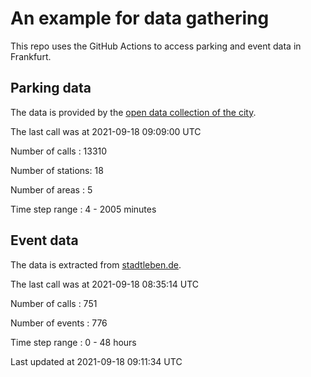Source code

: # An example for data gathering

This repo uses the GitHub Actions to access parking and event data in Frankfurt.

## Parking data
The data is provided by the [open data collection of the city](https://www.offenedaten.frankfurt.de/).

The last call was at 2021-09-18 09:09:00 UTC

Number of calls   : 13310

Number of stations:    18

Number of areas   :     5

Time step range   :     4 -  2005 minutes


## Event data
The data is extracted from [stadtleben.de](https://stadtleben.de/frankfurt/).

The last call was at 2021-09-18 08:35:14 UTC

Number of calls   : 751

Number of events  : 776

Time step range   :   0 -  48 hours


Last updated at 2021-09-18 09:11:34 UTC
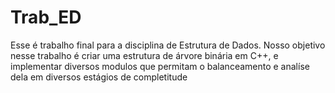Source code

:# Trab_ED
Esse é trabalho final para a disciplina de Estrutura de Dados. Nosso objetivo nesse trabalho é criar uma estrutura de árvore binária em C++, e implementar diversos
modulos que permitam o balanceamento e analíse dela em diversos estágios de completitude
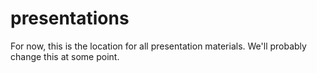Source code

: # presentations

For now, this is the location for all presentation materials. We'll probably change this at some point.
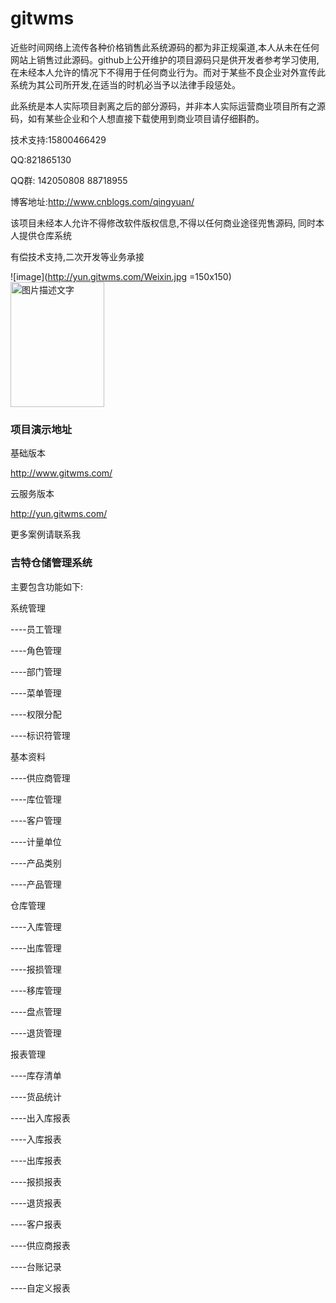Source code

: # gitwms

近些时间网络上流传各种价格销售此系统源码的都为非正规渠道,本人从未在任何网站上销售过此源码。github上公开维护的项目源码只是供开发者参考学习使用,在未经本人允许的情况下不得用于任何商业行为。而对于某些不良企业对外宣传此系统为其公司所开发,在适当的时机必当予以法律手段惩处。

此系统是本人实际项目剥离之后的部分源码，并非本人实际运营商业项目所有之源码，如有某些企业和个人想直接下载使用到商业项目请仔细斟酌。

技术支持:15800466429

QQ:821865130

QQ群: 142050808    88718955


博客地址:http://www.cnblogs.com/qingyuan/


该项目未经本人允许不得修改软件版权信息,不得以任何商业途径兜售源码, 同时本人提供仓库系统         


有偿技术支持,二次开发等业务承接


![image](http://yun.gitwms.com/Weixin.jpg =150x150)
<img src="http://yun.gitwms.com/Weixin.jpg" width="150" height="200" alt="图片描述文字"/>

### 项目演示地址


基础版本

http://www.gitwms.com/


云服务版本

http://yun.gitwms.com/

更多案例请联系我


### 吉特仓储管理系统

主要包含功能如下:

系统管理

----员工管理

----角色管理

----部门管理

----菜单管理

----权限分配

----标识符管理


基本资料

----供应商管理

----库位管理

----客户管理

----计量单位

----产品类别

----产品管理


仓库管理

----入库管理

----出库管理

----报损管理

----移库管理

----盘点管理

----退货管理


报表管理

----库存清单

----货品统计

----出入库报表

----入库报表

----出库报表

----报损报表

----退货报表

----客户报表

----供应商报表

----台账记录

----自定义报表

##########

Every line in the listing above that mentions "range" should be returned.

Time step range   :     4 -  2005 minutes
Time step range   :   0 -  48 hours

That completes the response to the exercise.